Parlez-nous d‘une autre initiative pour laquelle vous êtes engagé depuis plusieurs années...
En plus de la préparation au mariage, il y a l‘Ecole de vie conjugale, qui s‘adresse non pas à des jeunes qui ont d‘abord un projet de vie de mariage, mais à des concubins habituellement assez éloignés de l‘Eglise mais qui se posent la question du mariage et ne savent pas y répondre. Ils ont besoin non pas d‘une préparation au mariage mais de discernement : va-t-on se marier?

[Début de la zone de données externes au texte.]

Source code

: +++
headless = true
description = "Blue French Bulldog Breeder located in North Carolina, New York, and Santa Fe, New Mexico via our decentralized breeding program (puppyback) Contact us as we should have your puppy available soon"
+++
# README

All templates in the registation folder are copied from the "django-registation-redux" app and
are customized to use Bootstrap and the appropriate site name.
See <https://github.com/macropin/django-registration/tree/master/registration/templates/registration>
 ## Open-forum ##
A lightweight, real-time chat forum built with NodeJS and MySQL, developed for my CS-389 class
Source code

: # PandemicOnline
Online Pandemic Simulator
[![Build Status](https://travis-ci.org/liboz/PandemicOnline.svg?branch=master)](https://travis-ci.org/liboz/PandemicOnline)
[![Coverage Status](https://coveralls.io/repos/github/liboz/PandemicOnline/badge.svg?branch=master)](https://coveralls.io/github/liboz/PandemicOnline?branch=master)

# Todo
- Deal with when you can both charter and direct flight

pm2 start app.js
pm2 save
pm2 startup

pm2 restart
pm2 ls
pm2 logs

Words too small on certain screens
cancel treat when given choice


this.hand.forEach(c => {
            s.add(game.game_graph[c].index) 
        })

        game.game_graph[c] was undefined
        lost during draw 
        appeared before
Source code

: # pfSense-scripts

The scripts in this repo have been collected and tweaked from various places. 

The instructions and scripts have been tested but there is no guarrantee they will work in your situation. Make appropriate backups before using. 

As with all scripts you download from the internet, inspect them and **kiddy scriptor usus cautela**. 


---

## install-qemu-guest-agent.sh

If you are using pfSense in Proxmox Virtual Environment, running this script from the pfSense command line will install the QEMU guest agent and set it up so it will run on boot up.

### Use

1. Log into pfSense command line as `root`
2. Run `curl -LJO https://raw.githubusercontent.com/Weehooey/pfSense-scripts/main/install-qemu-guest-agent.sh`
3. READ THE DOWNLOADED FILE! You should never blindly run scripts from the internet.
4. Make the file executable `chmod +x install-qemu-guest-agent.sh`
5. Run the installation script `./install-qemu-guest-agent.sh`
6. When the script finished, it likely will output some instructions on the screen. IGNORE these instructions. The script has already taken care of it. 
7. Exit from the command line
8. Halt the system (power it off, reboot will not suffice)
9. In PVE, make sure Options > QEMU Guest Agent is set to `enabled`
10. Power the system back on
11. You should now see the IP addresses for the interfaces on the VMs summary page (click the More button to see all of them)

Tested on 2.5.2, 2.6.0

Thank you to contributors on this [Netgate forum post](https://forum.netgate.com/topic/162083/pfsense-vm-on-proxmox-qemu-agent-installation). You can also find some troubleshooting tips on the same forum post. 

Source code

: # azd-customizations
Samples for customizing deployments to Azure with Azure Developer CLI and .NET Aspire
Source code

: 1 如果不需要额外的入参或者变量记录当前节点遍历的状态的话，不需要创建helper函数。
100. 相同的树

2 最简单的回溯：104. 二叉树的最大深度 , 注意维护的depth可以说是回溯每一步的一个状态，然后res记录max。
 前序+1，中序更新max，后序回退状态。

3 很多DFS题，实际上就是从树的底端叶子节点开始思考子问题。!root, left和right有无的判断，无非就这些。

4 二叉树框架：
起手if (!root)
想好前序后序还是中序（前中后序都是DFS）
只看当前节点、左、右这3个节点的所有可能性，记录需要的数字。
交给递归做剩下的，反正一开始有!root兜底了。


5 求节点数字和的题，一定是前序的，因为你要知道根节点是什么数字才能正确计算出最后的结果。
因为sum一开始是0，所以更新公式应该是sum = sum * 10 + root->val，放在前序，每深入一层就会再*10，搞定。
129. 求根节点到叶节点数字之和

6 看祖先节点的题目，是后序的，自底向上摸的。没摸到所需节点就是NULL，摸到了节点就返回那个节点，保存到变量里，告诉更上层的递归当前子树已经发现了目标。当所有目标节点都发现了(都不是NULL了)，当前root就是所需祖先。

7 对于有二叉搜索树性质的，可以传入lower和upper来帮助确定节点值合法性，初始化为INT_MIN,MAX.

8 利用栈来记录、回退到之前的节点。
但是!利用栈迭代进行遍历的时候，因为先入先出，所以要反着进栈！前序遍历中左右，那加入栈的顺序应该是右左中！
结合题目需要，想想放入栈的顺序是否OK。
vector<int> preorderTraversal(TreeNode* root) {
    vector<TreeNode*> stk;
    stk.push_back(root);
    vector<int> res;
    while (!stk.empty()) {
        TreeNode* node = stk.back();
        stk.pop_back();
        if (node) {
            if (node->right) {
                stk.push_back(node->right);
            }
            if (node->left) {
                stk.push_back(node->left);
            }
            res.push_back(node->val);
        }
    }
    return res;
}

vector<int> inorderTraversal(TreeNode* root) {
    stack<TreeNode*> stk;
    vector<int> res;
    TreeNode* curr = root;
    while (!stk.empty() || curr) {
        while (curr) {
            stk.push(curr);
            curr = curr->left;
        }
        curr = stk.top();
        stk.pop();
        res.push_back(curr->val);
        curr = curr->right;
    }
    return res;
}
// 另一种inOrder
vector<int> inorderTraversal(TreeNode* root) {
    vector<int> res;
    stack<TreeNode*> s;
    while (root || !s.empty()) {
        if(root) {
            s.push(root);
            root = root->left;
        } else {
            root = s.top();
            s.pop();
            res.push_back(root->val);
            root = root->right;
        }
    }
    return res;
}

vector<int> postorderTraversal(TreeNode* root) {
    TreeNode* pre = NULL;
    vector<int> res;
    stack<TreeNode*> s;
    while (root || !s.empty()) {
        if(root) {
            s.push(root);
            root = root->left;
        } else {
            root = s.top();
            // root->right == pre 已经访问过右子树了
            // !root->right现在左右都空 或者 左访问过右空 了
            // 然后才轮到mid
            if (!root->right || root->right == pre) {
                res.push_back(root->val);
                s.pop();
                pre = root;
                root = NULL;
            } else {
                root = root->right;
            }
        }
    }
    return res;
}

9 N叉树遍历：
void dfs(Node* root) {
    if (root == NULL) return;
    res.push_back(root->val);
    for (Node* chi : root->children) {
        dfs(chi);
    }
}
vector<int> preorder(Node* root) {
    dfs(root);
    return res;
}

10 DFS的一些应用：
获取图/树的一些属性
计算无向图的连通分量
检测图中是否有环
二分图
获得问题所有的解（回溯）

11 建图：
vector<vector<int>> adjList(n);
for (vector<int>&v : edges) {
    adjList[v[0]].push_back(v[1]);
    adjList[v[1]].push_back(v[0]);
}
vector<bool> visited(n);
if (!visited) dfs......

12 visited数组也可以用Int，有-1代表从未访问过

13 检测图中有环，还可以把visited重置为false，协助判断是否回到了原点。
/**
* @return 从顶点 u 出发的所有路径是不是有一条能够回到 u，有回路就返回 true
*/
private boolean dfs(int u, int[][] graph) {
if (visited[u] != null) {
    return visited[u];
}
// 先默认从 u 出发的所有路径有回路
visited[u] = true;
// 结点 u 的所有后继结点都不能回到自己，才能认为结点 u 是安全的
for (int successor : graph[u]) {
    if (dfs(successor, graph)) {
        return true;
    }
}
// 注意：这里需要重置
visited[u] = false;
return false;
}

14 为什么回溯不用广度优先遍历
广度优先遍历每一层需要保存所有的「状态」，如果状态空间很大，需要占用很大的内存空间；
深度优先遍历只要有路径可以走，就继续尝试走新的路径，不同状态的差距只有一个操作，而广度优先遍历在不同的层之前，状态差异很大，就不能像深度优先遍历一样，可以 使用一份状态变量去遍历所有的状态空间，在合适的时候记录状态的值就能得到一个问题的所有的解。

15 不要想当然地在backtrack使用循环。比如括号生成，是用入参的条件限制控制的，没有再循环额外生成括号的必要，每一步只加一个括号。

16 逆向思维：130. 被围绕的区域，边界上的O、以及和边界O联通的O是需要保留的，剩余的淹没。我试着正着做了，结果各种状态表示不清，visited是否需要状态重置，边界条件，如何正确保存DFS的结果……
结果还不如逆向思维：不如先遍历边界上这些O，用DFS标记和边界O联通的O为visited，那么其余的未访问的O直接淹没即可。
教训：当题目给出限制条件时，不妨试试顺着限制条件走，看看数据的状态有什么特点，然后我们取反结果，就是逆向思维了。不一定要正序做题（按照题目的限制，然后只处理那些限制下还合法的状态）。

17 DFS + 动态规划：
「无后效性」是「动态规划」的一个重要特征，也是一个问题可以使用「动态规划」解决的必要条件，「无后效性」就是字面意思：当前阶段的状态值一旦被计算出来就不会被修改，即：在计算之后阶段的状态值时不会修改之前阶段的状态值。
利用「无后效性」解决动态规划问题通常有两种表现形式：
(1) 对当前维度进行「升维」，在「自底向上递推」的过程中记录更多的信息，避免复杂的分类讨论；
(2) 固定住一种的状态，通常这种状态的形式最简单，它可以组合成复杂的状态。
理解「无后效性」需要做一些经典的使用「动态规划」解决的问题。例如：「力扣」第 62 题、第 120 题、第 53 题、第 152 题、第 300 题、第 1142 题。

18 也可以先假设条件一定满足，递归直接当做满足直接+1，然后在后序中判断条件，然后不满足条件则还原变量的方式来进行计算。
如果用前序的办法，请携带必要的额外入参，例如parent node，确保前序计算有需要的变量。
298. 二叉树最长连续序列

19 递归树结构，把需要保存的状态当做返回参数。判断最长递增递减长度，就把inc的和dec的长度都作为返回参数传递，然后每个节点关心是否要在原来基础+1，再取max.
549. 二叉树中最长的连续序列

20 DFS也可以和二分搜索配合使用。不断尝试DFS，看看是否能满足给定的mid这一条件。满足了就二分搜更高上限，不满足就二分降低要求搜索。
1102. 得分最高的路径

Quels sont les profils de couples reçus, dans les deux formations?
Les catholiques qui connaissent très bien la foi, sont extrêmement minoritaires parce que la génération qui se marie en France n‘a même pas été catéchisée à 10%, même s‘ils ont été baptisés. Mais qu‘ils soient catholiques formés ou non, ils sont marqués par les mêmes espérances et les mêmes souffrances que tout le reste de leur génération. Dans l‘ordre de l‘espérance, tous les jeunes que nous accueillons aujourd‘hui ont quoi qu‘on en dise le désir d‘avoir une vie conjugale stable et qui fonctionne. On a l‘impression que les jeunes sont contre le discours ecclésial sur la vie conjugale, la contraception etc. Ils ne sont pas contre mais tout simplement ignorants. Ils aspirent à comprendre le discours de l‘Eglise. Je vois donc une formidable opportunité d‘évangélisation, par la porte d‘entrée de la vie conjugale, puisqu‘en fait aucune autre institution ne donne cette formation à la vie familiale. Sur les souffrances, les jeunes sont marqués par les mêmes difficultés affectives que leurs contemporains. Ils arrivent à la préparation avec tout ce passif affectif marqué par une forme de lourdeur et de blessures. C‘est une donnée nouvelle, qui nécessite une formation des accompagnateurs, encore une fois pour ne pas avoir un discours idéalisé mais qui parte de la réalité de la vie des personnes.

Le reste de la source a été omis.